Pour l’heure, il n’y a aucune loi qui organise le secteur. Il n’existe aucune institution qui chapeaute les divers prestataires de services. Chaque société fait cavalier seul.  Il y a une rude concurrence dans le secteur. Malheureusement, les sociétés tirent dans les jambes de leurs  concurrents, en recourant à des pratiques anticoncurrentielles, comme les rabais excessifs  même s’il y a assez de place pour tout le monde. Le taux de pénétration des tickets-repas dans le secteur privé ne dépasse pas les 10%.  A ce titre, la chambre nationale des émetteurs de tickets-restaurant aurait joué un rôle de régulation, pour permettre aux petites et moyennes entreprises de développer et pérenniser  leurs activités. Malheureusement, la faillite de trois sociétés tunisiennes a porté un coup de massue au secteur. Leur fermeture a causé beaucoup de dommages aux restaurateurs et aux utilisateurs des titres. L’absence  d’une loi qui organise le secteur l’a fragilisé. La cupidité de certaines entreprises y est également pour quelque chose.

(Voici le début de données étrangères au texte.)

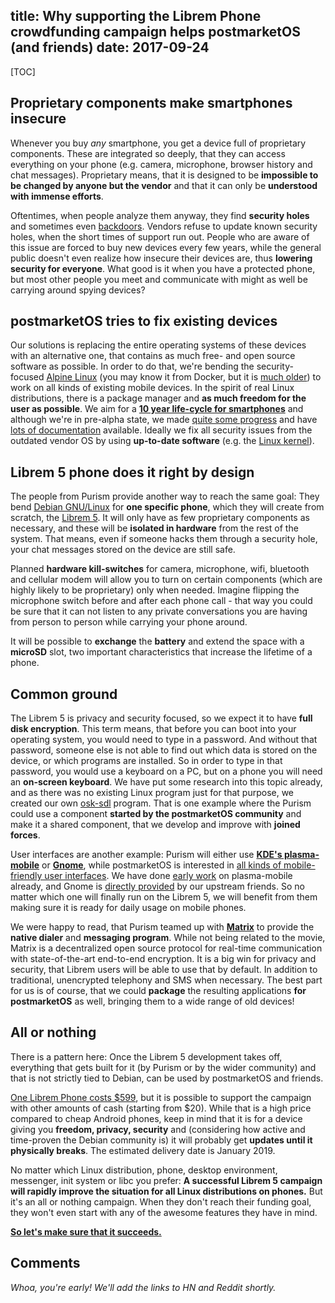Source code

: title: Why supporting the Librem Phone crowdfunding campaign helps postmarketOS (and friends)
date: 2017-09-24
---

[TOC]

## Proprietary components make smartphones insecure
Whenever you buy *any* smartphone, you get a device full of proprietary components. These are integrated so deeply, that they can access everything on your phone (e.g. camera, microphone, browser history and chat messages). Proprietary means, that it is designed to be **impossible to be changed by anyone but the vendor** and that it can only be **understood with immense efforts**.

Oftentimes, when people analyze them anyway, they find **security holes** and sometimes even [backdoors](https://redmine.replicant.us/projects/replicant/wiki/SamsungGalaxyBackdoor). Vendors refuse to update known security holes, when the short times of support run out. People who are aware of this issue are forced to buy new devices every few years, while the general public doesn't even realize how insecure their devices are, thus **lowering security for everyone**. What good is it when you have a protected phone, but most other people you meet and communicate with might as well be carrying around spying devices?


## postmarketOS tries to fix existing devices
Our solutions is replacing the entire operating systems of these devices with an alternative one, that contains as much free- and open source software as possible. In order to do that, we're bending the security-focused [Alpine Linux](https://alpinelinux.org) (you may know it from Docker, but it is [much older](http://git.net/ml/linux.leaf.devel/2005-08/msg00039.html)) to work on all kinds of existing mobile devices. In the spirit of real Linux distributions, there is a package manager and **as much freedom for the user as possible**. We aim for a **[10 year life-cycle for smartphones](https://postmarketos.org/blog/2017/05/26/intro/)** and although we're in pre-alpha state, we made [quite some progress](https://postmarketos.org/blog/2017/09/03/100-days-of-postmarketos/) and have [lots of documentation](https://wiki.postmarketos.org/) available. Ideally we fix all security issues from the outdated vendor OS by using **up-to-date software** (e.g. the [Linux kernel](https://postmarketos.org/blog/2017/09/03/100-days-of-postmarketos/#mainline-kernel)).


## Librem 5 phone does it right by design
The people from Purism provide another way to reach the same goal: They bend [Debian GNU/Linux](https://debian.org) for **one specific phone**, which they will create from scratch, the [Librem 5](https://puri.sm/shop/librem-5/). It will only have as few proprietary components as necessary, and these will be **isolated in hardware** from the rest of the system. That means, even if someone hacks them through a security hole, your chat messages stored on the device are still safe.

Planned **hardware kill-switches** for camera, microphone, wifi, bluetooth and cellular modem will allow you to turn on certain components (which are highly likely to be proprietary) only when needed. Imagine flipping the microphone switch before and after each phone call - that way you could be sure that it can not listen to any private conversations you are having from person to person while carrying your phone around.

It will be possible to **exchange** the **battery** and extend the space with a **microSD** slot, two important characteristics that increase the lifetime of a phone.


## Common ground
The Librem 5 is privacy and security focused, so we expect it to have **full disk encryption**. This term means, that before you can boot into your operating system, you would need to type in a password. And without that password, someone else is not able to find out which data is stored on the device, or which programs are installed. So in order to type in that password, you would use a keyboard on a PC, but on a phone you will need an **on-screen keyboard**. We have put some research into this topic already, and as there was no existing Linux program just for that purpose, we created our own [osk-sdl](https://github.com/postmarketOS/osk-sdl) program. That is one example where the Purism could use a component **started by the postmarketOS community** and make it a shared component, that we develop and improve with **joined forces**.

User interfaces are another example: Purism will either use **[KDE's plasma-mobile](https://www.kde.org/announcements/kde-purism-librem5.php)** or **[Gnome](https://www.gnome.org/news/2017/09/gnome-foundation-partners-with-purism-to-support-its-efforts-to-build-the-librem-5-smartphone/)**, while postmarketOS is interested in [all kinds of mobile-friendly user interfaces](https://github.com/postmarketOS/pmbootstrap/issues/62). We have done [early work](https://postmarketos.org/blog/2017/09/03/100-days-of-postmarketos/#plasma-mobile-kdes-plasma-desktop-for-phones) on plasma-mobile already, and Gnome is [directly provided](https://pkgs.alpinelinux.org/packages?name=gnome*&branch=edge&repo=&arch=&maintainer=) by our upstream friends. So no matter which one will finally run on the Librem 5, we will benefit from them making sure it is ready for daily usage on mobile phones.

We were happy to read, that Purism teamed up with **[Matrix](https://matrix.org/blog/2017/08/24/the-librem-5-from-purism-a-matrix-native-smartphone/)** to provide the **native dialer** and **messaging program**. While not being related to the movie, Matrix is a decentralized open source protocol for real-time communication with state-of-the-art end-to-end encryption. It is a big win for privacy and security, that Librem users will be able to use that by default. In addition to traditional, unencrypted telephony and SMS when necessary. The best part for us is of course, that we could **package** the resulting applications **for postmarketOS** as well, bringing them to a wide range of old devices!

## All or nothing
There is a pattern here: Once the Librem 5 development takes off, everything that gets built for it (by Purism or by the wider community) and that is not strictly tied to Debian, can be used by postmarketOS and friends.

[One Librem Phone costs $599](https://puri.sm/shop/librem-5/), but it is possible to support the campaign with other amounts of cash (starting from $20). While that is a high price compared to cheap Android phones, keep in mind that it is for a device giving you **freedom, privacy, security** and (considering how active and time-proven the Debian community is) it will probably get **updates until it physically breaks**. The estimated delivery date is January 2019.

No matter which Linux distribution, phone, desktop environment, messenger, init system or libc you prefer: **A successful Librem 5 campaign will rapidly improve the situation for all Linux distributions on phones.** But it's an all or nothing campaign. When they don't reach their funding goal, they won't even start with any of the awesome features they have in mind.

**[So let's make sure that it succeeds.](https://puri.sm/shop/librem-5/)**


## Comments
*Whoa, you're early! We'll add the links to HN and Reddit shortly.*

Que pensez-vous du projet de loi sur le secteur des tickets-service qui est en cours d’élaboration?

Je ne suis pas contre la promulgation d’une loi qui organise le secteur. Mais il faut, avant tout, identifier et fixer les domaines d’utilisation des tickets-repas. Le nouveau projet de loi va causer la fermeture de quatre entreprises actives dans le secteur, parce qu’il stipule des conditions contraignantes. C’est une loi qui n’est pas souple, qui est taillée sur mesure et qui ne prend pas en considération la taille des petites et moyennes entreprises, notamment celles présentes  à l’intérieur du pays. Les peines stipulées par la loi en cas d’infraction ôtent le caractère social du service et lui confèrent un caractère pénal. Il ne faut pas oublier, que le caractère social de l’activité implique une souplesse à l’égard de l’utilisateur, des amicales ainsi que des mutuelles. Les conditions à satisfaire sont prohibitives: enregistrement de tous les contrats signés avec les utilisateurs (alors que leur nombre s’élève à 6.000), un capital minimal de 150 mille dinars, une garantie pour l’Etat alors que les grandes surfaces exigent déjà une caution bancaire de 100 mille dinars, etc. Seules les grandes entreprises peuvent satisfaire toutes ces conditions. Alors qu’en France (pays où ce service fait florès), il n’ y a pas autant de conditionnalités.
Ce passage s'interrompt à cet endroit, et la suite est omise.